Royalties
A percentage of secondary NFT sales paid back to the original creator. Once enforced by marketplaces, on-chain royalties became optional in 2023 amid competition between OpenSea, Blur, and others.
How NFT royalties work
The original mechanic:
- Creator sets royalty percentage when launching collection (typically 5-10%).
- On secondary sale, marketplace routes royalty to creator.
- Buyer pays total price; royalty goes to creator alongside seller proceeds.
- Recurring income for creators on every resale.
This was novel — physical art creators only earn from initial sale; NFT royalties enabled ongoing income.
The royalty controversy
A defining 2023 event:
- Originally — major marketplaces (OpenSea) enforced royalties automatically.
- 2022-2023 — competition changed dynamics. Blur emerged with reduced royalty enforcement and trading rewards.

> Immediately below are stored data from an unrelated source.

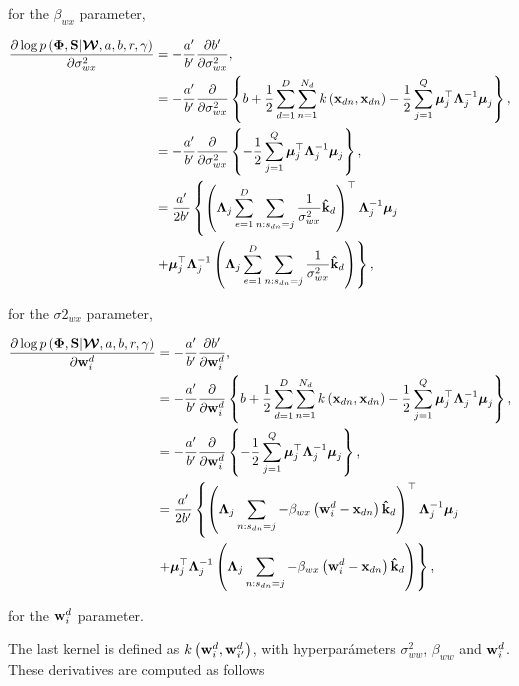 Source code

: 	for the $\beta_{wx}$ parameter,
	
	\begin{align}
	\frac{\partial \log p\left(\boldsymbol{\Phi},\mathbf{S}|\boldsymbol{\mathcal{W}},a,b,r,\gamma\right)}{\partial \sigma^2_{wx}} &= -\frac{a'}{b'}\frac{\partial b'}{\partial \sigma^2_{wx}}, \\
	& =  -\frac{a'}{b'}\frac{\partial }{\partial \sigma^2_{wx}}\left\{b+{\frac{1}{2}}\sum\limits_{d=1}^{D}\sum\limits_{n=1}^{N_d}k\left(\mathbf{x}_{dn},\mathbf{x}_{dn}\right)-{\frac{1}{2}}\sum\limits_{j=1}^{Q}\boldsymbol{\mu}_j^\top \boldsymbol{\Lambda}_j^{-1}\boldsymbol{\mu}_j\right\}, \\
	& =  -\frac{a'}{b'}\frac{\partial }{\partial \sigma^2_{wx}}\left\{-{\frac{1}{2}}\sum\limits_{j=1}^{Q}\boldsymbol{\mu}_j^\top \boldsymbol{\Lambda}_j^{-1}\boldsymbol{\mu}_j\right\}, \\
	& =  \frac{a'}{2b'} \left\{\left(\boldsymbol{\Lambda}_j\sum\limits_{e=1}^{D}{\sum\limits_{n:s_{dn}=j}\frac{1}{\sigma^2_{wx}}\mathbf{\hat{k}}_d}\right)^\top\boldsymbol{\Lambda}_j^{-1}\boldsymbol{\mu}_j \right. \\
	&\left. +   \boldsymbol{\mu}_j^\top\boldsymbol{\Lambda}_j^{-1}\left(\boldsymbol{\Lambda}_j\sum\limits_{e=1}^{D}{\sum\limits_{n:s_{dn}=j}\frac{1}{\sigma^2_{wx}}\mathbf{\hat{k}}_d}\right)
	\right\},
	\end{align}
	
	for the $\sigma2_{wx}$ parameter,
	
	\begin{align}
	\frac{\partial \log p\left(\boldsymbol{\Phi},\mathbf{S}|\boldsymbol{\mathcal{W}},a,b,r,\gamma\right)}{\partial \mathbf{w}_{i}^d} &= -\frac{a'}{b'}\frac{\partial b'}{\partial \mathbf{w}_{i}^d}, \\
	& =  -\frac{a'}{b'}\frac{\partial }{\partial \mathbf{w}_{i}^d}\left\{b+{\frac{1}{2}}\sum\limits_{d=1}^{D}\sum\limits_{n=1}^{N_d}k\left(\mathbf{x}_{dn},\mathbf{x}_{dn}\right)-{\frac{1}{2}}\sum\limits_{j=1}^{Q}\boldsymbol{\mu}_j^\top \boldsymbol{\Lambda}_j^{-1}\boldsymbol{\mu}_j\right\}, \\
	& =  -\frac{a'}{b'}\frac{\partial }{\partial \mathbf{w}_{i}^d}\left\{-{\frac{1}{2}}\sum\limits_{j=1}^{Q}\boldsymbol{\mu}_j^\top \boldsymbol{\Lambda}_j^{-1}\boldsymbol{\mu}_j\right\}, \\
	& =  \frac{a'}{2b'} \left\{\left(\boldsymbol{\Lambda}_j\sum\limits_{n:s_{dn}=j}{-\beta_{wx}\left(\mathbf{w}_{i}^d-\mathbf{x}_{dn}\right)\mathbf{\hat{k}}_d}\right)^\top\boldsymbol{\Lambda}_j^{-1}\boldsymbol{\mu}_j \right. \\
	&\left. +   \boldsymbol{\mu}_j^\top\boldsymbol{\Lambda}_j^{-1}\left(\boldsymbol{\Lambda}_j\sum\limits_{n:s_{dn}=j}{-\beta_{wx}\left(\mathbf{w}_{i}^d-\mathbf{x}_{dn}\right)\mathbf{\hat{k}}_d}\right)
	\right\},
	\end{align}
	
	for the $\mathbf{w}_{i}^d$ parameter.
	
	The last kernel is defined as $k\left(\mathbf{w}_{i}^d,\mathbf{w}_{i'}^d\right)$, with hyperparámeters $\sigma^2_{ww}$, $\beta_{ww}$ and $\mathbf{w}_{i}^d$. These derivatives are computed as follows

- Race to the bottom — pressure from Blur pushed OpenSea to make royalties optional.
- Creator income collapsed — what had been substantial ongoing revenue largely ended.
- Industry-wide impact affected NFT economic models.
The episode revealed structural fragility: royalties were never enforced at the smart-contract level, only by marketplaces.
Why on-chain royalty enforcement is hard
The fundamental issue:
- Smart contracts can't easily prevent transfers that don't pay royalties.
- Various technical approaches (operator filters, blocklists, transfer hooks) — all imperfect.
- Determined buyers and sellers can use private transactions to avoid royalty payment.
ERC-2981 standardized how royalty information is encoded but doesn't enforce payment. The standard makes royalties advisory rather than mandatory.
Where royalties still happen
Despite weakening, royalties persist in some forms:
- Some marketplaces still enforce by default (with optional override).
- Premium collections with strong community sometimes maintain royalty payment.
- Higher-friction sales — direct gallery sales — often still pay.
- Creator-controlled marketplaces can require royalty payment.
But aggregate creator royalty income is dramatically lower than 2021-2022 peak.
Royalties vs. licensing
NFTs and IP licensing have different relationships:
- NFT royalties — recurring sales-based payments to creator.
- IP licensing — fees for using underlying intellectual property.
- Some NFTs grant IP rights (CC0, BAYC's commercial rights for holders).
- Most NFTs don't grant IP rights in copyrighted material.
The relationship between NFT ownership and IP rights varies by collection.
Royalties in other contexts
The term appears across various IP and content businesses:
- Music royalties — from streaming, sales, performance, sync licensing.
- Book royalties — to authors from publishers.
- Patent royalties — for licensed technology.
- Mineral royalties — for resource extraction on owned land.
Each has its own structure, but the basic concept (recurring payment based on use) is consistent.
What individuals should know
For NFT collectors:
- Royalty enforcement varies by marketplace.
- Don't assume royalties are paid on every secondary sale.
- Specific collection economics depend on royalty enforcement.
For NFT creators:
- Plan economic models that don't depend solely on royalties.
- Diversify revenue across primary sales, royalties, other income.
- Consider on-chain mechanisms that don't require marketplace cooperation.
- Build community that values supporting creators.
The 2022-2023 royalty erosion was one of the most consequential NFT-industry developments. Creators that built businesses around royalty income were affected significantly. The current environment is more challenging for sustained creator income from secondary markets, requiring different approaches than the 2021 model implied.